◆ WHAT TO WORK ON:
The expected output is the data below, restated word for word.

[Plain-text document sources]
[Start of Attachment]

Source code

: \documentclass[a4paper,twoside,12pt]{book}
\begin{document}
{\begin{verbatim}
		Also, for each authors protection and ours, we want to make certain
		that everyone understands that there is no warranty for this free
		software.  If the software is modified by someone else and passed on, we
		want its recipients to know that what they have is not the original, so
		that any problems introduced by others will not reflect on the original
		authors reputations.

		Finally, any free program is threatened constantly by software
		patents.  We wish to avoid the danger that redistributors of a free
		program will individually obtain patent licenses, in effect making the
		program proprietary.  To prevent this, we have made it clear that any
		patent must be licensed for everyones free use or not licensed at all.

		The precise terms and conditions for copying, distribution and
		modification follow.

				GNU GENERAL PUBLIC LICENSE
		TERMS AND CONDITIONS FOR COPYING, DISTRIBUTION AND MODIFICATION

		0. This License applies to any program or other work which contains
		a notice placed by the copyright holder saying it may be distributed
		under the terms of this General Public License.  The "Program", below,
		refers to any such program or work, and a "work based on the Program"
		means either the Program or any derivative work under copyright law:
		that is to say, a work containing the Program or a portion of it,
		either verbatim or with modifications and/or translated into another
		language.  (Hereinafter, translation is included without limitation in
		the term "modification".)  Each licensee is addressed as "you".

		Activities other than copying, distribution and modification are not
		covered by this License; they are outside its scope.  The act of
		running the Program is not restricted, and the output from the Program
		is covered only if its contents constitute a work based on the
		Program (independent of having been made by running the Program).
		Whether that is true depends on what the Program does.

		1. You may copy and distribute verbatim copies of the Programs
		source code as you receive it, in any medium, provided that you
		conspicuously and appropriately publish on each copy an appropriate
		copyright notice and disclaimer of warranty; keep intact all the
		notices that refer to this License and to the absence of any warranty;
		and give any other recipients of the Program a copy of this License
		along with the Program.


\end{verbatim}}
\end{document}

[End of Attachment]

◆ OUTPUT FOR THIS TASK:
Source code

: \documentclass[a4paper,twoside,12pt]{book}
\begin{document}
{\begin{verbatim}
		Also, for each authors protection and ours, we want to make certain
		that everyone understands that there is no warranty for this free
		software.  If the software is modified by someone else and passed on, we
		want its recipients to know that what they have is not the original, so
		that any problems introduced by others will not reflect on the original
		authors reputations.

		Finally, any free program is threatened constantly by software
		patents.  We wish to avoid the danger that redistributors of a free
		program will individually obtain patent licenses, in effect making the
		program proprietary.  To prevent this, we have made it clear that any
		patent must be licensed for everyones free use or not licensed at all.

		The precise terms and conditions for copying, distribution and
		modification follow.

				GNU GENERAL PUBLIC LICENSE
		TERMS AND CONDITIONS FOR COPYING, DISTRIBUTION AND MODIFICATION

		0. This License applies to any program or other work which contains
		a notice placed by the copyright holder saying it may be distributed
		under the terms of this General Public License.  The "Program", below,
		refers to any such program or work, and a "work based on the Program"
		means either the Program or any derivative work under copyright law:
		that is to say, a work containing the Program or a portion of it,
		either verbatim or with modifications and/or translated into another
		language.  (Hereinafter, translation is included without limitation in
		the term "modification".)  Each licensee is addressed as "you".

		Activities other than copying, distribution and modification are not
		covered by this License; they are outside its scope.  The act of
		running the Program is not restricted, and the output from the Program
		is covered only if its contents constitute a work based on the
		Program (independent of having been made by running the Program).
		Whether that is true depends on what the Program does.

		1. You may copy and distribute verbatim copies of the Programs
		source code as you receive it, in any medium, provided that you
		conspicuously and appropriately publish on each copy an appropriate
		copyright notice and disclaimer of warranty; keep intact all the
		notices that refer to this License and to the absence of any warranty;
		and give any other recipients of the Program a copy of this License
		along with the Program.


\end{verbatim}}
\end{document}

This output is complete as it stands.